## WORK TASK
All of the records are to be copied out exactly, with nothing left out.

(Extracted records)
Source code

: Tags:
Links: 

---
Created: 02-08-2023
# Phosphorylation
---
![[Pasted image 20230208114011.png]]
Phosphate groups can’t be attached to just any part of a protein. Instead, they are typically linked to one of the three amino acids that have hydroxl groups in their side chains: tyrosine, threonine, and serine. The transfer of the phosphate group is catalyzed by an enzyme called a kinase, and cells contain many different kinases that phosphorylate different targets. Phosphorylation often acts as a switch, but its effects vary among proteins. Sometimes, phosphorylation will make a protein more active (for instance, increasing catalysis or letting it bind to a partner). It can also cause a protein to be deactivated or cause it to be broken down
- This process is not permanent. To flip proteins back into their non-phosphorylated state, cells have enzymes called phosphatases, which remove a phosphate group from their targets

## SOLUTION BELOW
Source code

: Tags:
Links: 

---
Created: 02-08-2023
# Phosphorylation
---
![[Pasted image 20230208114011.png]]
Phosphate groups can’t be attached to just any part of a protein. Instead, they are typically linked to one of the three amino acids that have hydroxl groups in their side chains: tyrosine, threonine, and serine. The transfer of the phosphate group is catalyzed by an enzyme called a kinase, and cells contain many different kinases that phosphorylate different targets. Phosphorylation often acts as a switch, but its effects vary among proteins. Sometimes, phosphorylation will make a protein more active (for instance, increasing catalysis or letting it bind to a partner). It can also cause a protein to be deactivated or cause it to be broken down
- This process is not permanent. To flip proteins back into their non-phosphorylated state, cells have enzymes called phosphatases, which remove a phosphate group from their targets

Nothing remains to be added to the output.